De buena fuente supe que el keniano John Kiprotich, ganador de la pasada carrera 10K, recibió un kilómetro de ventaja sobre todos sus rivales; su más cercano perseguidor, Joseph Koech, felicitó efusivamente al triunfador y dijo que sin duda había sido una carrera limpia.
Esta secuencia es, por supuesto, mentirosa. Kiprotich ganó impecablemente, sin más favor que el de sus propias piernas, como el estupendo atleta que es. Planteo la escena ficticia para recordar que ningún competidor merecería aplauso si encuentra condiciones ventajosas, como lo hizo Felipe Usurpador en las elecciones.

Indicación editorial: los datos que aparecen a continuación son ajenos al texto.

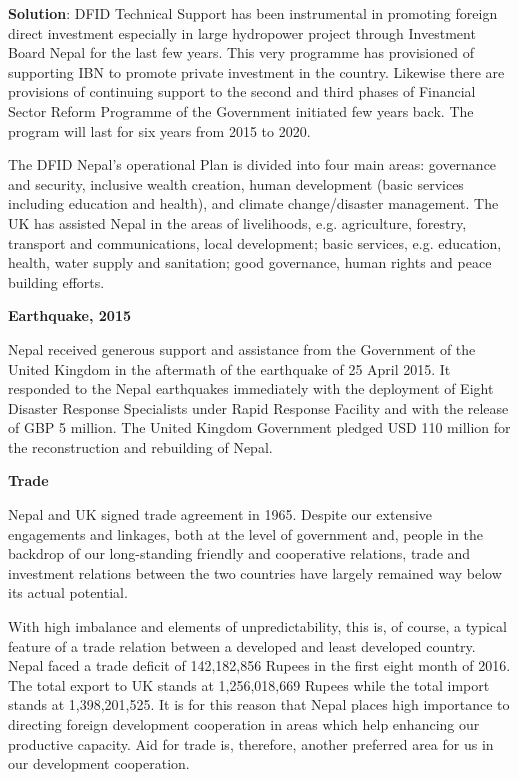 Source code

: \documentclass[
  openany]{book}
\newenvironment{solution}{ {\bfseries Solution}:}{}
\begin{document}
\begin{questions}
\begin{solution}
DFID Technical Support has been instrumental in promoting foreign direct investment especially in large hydropower project through Investment Board Nepal for the last few years. This very programme has provisioned of supporting IBN to promote private investment in the country. Likewise there are provisions of continuing support to the second and third phases of Financial Sector Reform Programme of the Government initiated few years back. The program will last for six years from 2015 to 2020.

The DFID Nepal's operational Plan is divided into four main areas: governance and security, inclusive wealth creation, human development (basic services including education and health), and climate change/disaster management. The UK has assisted Nepal in the areas of livelihoods, e.g. agriculture, forestry, transport and communications, local development; basic services, e.g. education, health, water supply and sanitation; good governance, human rights and peace building efforts.

\textbf{Earthquake, 2015}

Nepal received generous support and assistance from the Government of the United Kingdom in the aftermath of the earthquake of 25 April 2015. It responded to the Nepal earthquakes immediately with the deployment of Eight Disaster Response Specialists under Rapid Response Facility and with the release of GBP 5 million. The United Kingdom Government pledged USD 110 million for the reconstruction and rebuilding of Nepal. 

\textbf{Trade}

Nepal and UK signed trade agreement in 1965. Despite our extensive engagements and linkages, both at the level of government and, people in the backdrop of our long-standing friendly and cooperative relations, trade and investment relations between the two countries have largely remained way below its actual potential.

With high imbalance and elements of unpredictability, this is, of course, a typical feature of a trade relation between a developed and least developed country. Nepal faced a trade deficit of 142,182,856 Rupees in the first eight month of 2016. The total export to UK stands at 1,256,018,669 Rupees while the total import stands at 1,398,201,525. It is for this reason that Nepal places high importance to directing foreign development cooperation in areas which help enhancing our productive capacity. Aid for trade is, therefore, another preferred area for us in our development cooperation. 


\end{solution}
\end{questions}
\end{document}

Hasta hoy, que yo sepa, ningún periodista ha tenido la ocurrencia de señalar como inexistentes las ventajas del “ganador”; pero para ellos son, al parecer, pecata minuta, por eso ahora con toda tranquilidad, impúdicamente, hablan de “presidente electo”.
Por tal razón acepté “participar” el domingo en la carrera de los 10k Victoria. Recibí la invitación por mail de parte de la antropóloga Leticia González Arratia, a quien le dije que incluso llevaría a mis hijas. Y así lo hice: el domingo a las 8:30 am fui a la esquina de Colón y Bravo, ello para esperar el paso de los últimos corredores y entonces caminar junto al Movimiento Ciudadano Lagunero. Al final no sumamos más de cincuenta personas, pero con todo y lo exiguo del contingente avanzamos por la Colón, la Allende, la Cuauhtémoc, la Bravo y la 16. Dos de mis hijas cargaron una pequeña pancarta con la palabra “Mienten”, y, otra, un cartel individual que decía “Verdadera democracia, no simulación” (ver foto en el blog). No se trataba de apoyar a AMLO, sino de recordar, así fuera a escala microscópica, el fraude.
Andar de amarillo en el DF no desafía a nadie, pero creí que hacerlo en una ciudad empanizada como Torreón nos iba a doblegar. Mientras avanzábamos, sobre la marcha decidimos que sí entraríamos a la meta. En el camino hubo algunos gritos de apoyo y muchos de reprobación, pero nada comparado a lo que nos esperaba en la calle 16. Allí, frente a cientos de personas instaladas a nuestros costados, supuse que la silbatina y los abucheos iban a derrumbarnos la moral; pensé que mis hijas flaquearían. Fue maravilloso oír, por ejemplo, que un tipo me gritó “güevón ignorante” y que otros miles de pacíficos, con estrépito medieval, nos llamaban “locos”, “necios” y nos arrojaban botellas de Powerade; y mis hijas siguieron como si nada, levantando aún más sus carteles.
“¿Cómo te sientes?”, le pregunté a Renatita, mi hija mayor, de nueve años. “Bien, me gustó”, dijo sonriente. Eso me alegró mucho. Pese a ser un “güevón ignorante”, creo que no fui un mal padre esa mañana.